The widespread use of computers and the growing availability of texts in electronic form allow teachers and researchers to easily analyse texts. By calculating the most frequently occuring words and teaching/learning those, students are able to understand a language at an accelerated pace.
Other uses for this capability includes searching joblists for the most popular skill to aquire; looking for the the most commonly asked questions in a digest of email etc.
Plot of fraction of words recognised (vertical axis) versus number of most frequent words known in the Torah -
To read the graph, consider the following example -
Say you know a vocabulary of the two hundred most frequent words. Go to the horizontal axis and identify where this couresponds to on the vertical axis. 200 words corresponds to mastery of .3 or 30% of the text, guaranteed.
To summarise, if you know -
Hebrew Vocabulary | |
---|---|
Words | % |
200 | 30 |
500 | 45 |
1000 | 55 |
2750 | 70 |
Another way of looking at this is:
56% of the text is known using a vocabulary of 1075 words, that is all
words occuring 10 or more times -
Looking at the list shows the large tail of words (44%) are made up mostly of prefix/suffix versions of the known words, that is the... and... from... etc, and so the perhaps 50% of those words will be known. A proper analysis is more involved than a simple wordcount alone and it seems required.
The Online Bible includes a BHM version, which places a colon (:) between the prefixes and the root words.
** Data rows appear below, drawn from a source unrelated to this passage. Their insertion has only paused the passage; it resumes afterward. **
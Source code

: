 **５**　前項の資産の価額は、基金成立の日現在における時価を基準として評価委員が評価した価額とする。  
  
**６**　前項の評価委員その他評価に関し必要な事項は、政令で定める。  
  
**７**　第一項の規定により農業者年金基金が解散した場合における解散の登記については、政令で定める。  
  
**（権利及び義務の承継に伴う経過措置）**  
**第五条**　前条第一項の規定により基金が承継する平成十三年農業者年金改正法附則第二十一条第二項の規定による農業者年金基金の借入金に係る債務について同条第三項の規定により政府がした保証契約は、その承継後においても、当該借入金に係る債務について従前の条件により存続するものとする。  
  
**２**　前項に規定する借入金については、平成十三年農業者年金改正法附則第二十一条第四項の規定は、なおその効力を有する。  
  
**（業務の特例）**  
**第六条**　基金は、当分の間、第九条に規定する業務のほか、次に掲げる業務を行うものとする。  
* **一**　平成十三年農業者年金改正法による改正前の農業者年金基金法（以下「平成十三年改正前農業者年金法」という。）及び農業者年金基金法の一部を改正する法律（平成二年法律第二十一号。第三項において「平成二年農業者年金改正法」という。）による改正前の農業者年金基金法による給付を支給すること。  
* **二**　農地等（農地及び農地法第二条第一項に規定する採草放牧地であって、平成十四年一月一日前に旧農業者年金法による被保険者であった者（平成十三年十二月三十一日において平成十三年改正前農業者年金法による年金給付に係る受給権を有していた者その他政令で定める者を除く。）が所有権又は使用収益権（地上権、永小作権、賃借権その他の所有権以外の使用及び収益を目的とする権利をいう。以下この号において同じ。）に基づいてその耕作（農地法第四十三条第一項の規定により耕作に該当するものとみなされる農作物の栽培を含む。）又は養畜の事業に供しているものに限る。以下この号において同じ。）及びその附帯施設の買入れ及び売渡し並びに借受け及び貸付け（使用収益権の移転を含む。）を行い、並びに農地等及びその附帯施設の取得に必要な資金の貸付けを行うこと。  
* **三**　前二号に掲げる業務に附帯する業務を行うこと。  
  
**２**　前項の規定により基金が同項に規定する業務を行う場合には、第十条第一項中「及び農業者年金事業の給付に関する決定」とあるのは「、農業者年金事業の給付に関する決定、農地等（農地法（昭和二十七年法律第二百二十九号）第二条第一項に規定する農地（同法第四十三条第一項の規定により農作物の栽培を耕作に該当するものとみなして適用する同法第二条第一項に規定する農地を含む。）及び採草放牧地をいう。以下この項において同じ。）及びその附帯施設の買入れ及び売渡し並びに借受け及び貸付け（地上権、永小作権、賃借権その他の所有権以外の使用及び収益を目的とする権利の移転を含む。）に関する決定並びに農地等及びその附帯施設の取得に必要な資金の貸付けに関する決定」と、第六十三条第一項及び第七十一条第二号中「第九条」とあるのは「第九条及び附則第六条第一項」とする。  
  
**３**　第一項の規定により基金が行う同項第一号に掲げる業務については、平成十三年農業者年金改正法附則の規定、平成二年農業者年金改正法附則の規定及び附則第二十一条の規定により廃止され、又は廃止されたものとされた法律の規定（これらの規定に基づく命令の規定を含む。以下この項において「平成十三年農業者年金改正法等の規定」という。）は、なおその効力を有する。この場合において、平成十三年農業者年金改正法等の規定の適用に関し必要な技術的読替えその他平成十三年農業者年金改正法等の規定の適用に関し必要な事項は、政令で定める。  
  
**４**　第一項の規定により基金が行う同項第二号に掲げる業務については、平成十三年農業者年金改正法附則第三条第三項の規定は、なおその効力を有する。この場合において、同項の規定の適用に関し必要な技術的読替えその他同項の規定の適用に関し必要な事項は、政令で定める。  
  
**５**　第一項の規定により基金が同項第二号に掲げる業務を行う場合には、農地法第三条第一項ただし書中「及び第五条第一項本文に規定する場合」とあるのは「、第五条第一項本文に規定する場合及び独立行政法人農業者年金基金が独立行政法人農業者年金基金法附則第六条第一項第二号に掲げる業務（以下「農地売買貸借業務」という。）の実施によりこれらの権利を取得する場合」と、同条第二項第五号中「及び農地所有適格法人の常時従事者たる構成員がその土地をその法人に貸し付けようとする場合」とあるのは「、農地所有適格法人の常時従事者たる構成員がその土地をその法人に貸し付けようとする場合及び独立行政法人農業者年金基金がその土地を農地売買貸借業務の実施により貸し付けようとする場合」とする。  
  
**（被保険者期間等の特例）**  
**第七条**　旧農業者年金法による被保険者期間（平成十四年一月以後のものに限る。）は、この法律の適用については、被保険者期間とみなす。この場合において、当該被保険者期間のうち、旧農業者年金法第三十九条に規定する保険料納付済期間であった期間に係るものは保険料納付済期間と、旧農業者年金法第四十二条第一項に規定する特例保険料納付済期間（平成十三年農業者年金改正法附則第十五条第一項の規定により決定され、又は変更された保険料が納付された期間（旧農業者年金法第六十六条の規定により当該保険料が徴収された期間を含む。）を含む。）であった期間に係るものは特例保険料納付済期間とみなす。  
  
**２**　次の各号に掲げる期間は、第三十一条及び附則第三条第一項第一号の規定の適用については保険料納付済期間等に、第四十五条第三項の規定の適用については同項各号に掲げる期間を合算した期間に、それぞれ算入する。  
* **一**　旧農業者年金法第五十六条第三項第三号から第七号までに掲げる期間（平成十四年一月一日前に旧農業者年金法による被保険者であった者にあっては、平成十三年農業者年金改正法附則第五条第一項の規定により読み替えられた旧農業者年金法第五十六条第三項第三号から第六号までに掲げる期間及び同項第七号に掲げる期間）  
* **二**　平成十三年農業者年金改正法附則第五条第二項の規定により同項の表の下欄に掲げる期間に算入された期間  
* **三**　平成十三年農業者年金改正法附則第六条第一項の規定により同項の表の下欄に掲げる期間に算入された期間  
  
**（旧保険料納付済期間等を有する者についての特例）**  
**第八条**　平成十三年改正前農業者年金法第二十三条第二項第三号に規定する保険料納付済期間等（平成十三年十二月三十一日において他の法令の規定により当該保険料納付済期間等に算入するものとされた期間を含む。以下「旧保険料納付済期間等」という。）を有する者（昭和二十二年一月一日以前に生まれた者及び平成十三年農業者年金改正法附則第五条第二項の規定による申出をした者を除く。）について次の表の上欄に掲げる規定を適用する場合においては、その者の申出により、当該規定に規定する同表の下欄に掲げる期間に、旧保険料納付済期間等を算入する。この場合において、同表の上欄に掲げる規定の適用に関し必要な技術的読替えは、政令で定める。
Breaking the words on this colon, and at a hyphen then running the wordcount again gives the following more heartening results. (Remember also that if the suffixes are removed as well the wordlist shrinks again).
Plot of fraction of words recognised (vertical axis) versus number of most frequent words known in the Torah (prefix modified version) -
84% of the Torah (prefix modified version) is known using a vocabulary of 1061 words, that is all words occuring 10 or more times -
Torah Hebrew Vocabulary (prefix modified version) | |
---|---|
Words | % |
200 | 60 |
500 | 75 |
1000 | 85 |
2750 | 95 |
Plot of fraction of words recognised (vertical axis) versus number of most
frequent words known in the Tanach (entire Hebrew Bible, prefix modified
version) -
Tanach Hebrew Vocabulary (prefix modified version) | |
---|---|
Words | % |
200 | 55 |
500 | 65 |
1000 | 75 |
2750 | 88 |
83% of the Tanach (entire Hebrew Bible, prefix modified version) is known using a vocabulary of 2004 words, that is all words occuring 18 or more times -
Lets now compare this to the same text translated into English.
Plot of fraction of words recognised (vertical axis) versus number of most frequent words known in the English Torah -
This is somewhat of a surprise, as one would expect English to have many more words than the Hebrew. English has its origins in three languages - Latin (the classic languague shared my modern European languages), French (from the Normandy conquests) and Anglo-Saxon. For example the three words sovereign, monarch and king show this heritage that gives English novelists "just the right word". The Revised Standard Edition is not a simplified English translation.
However, this is explained by the English word always appearing the same. Students of English, take heart!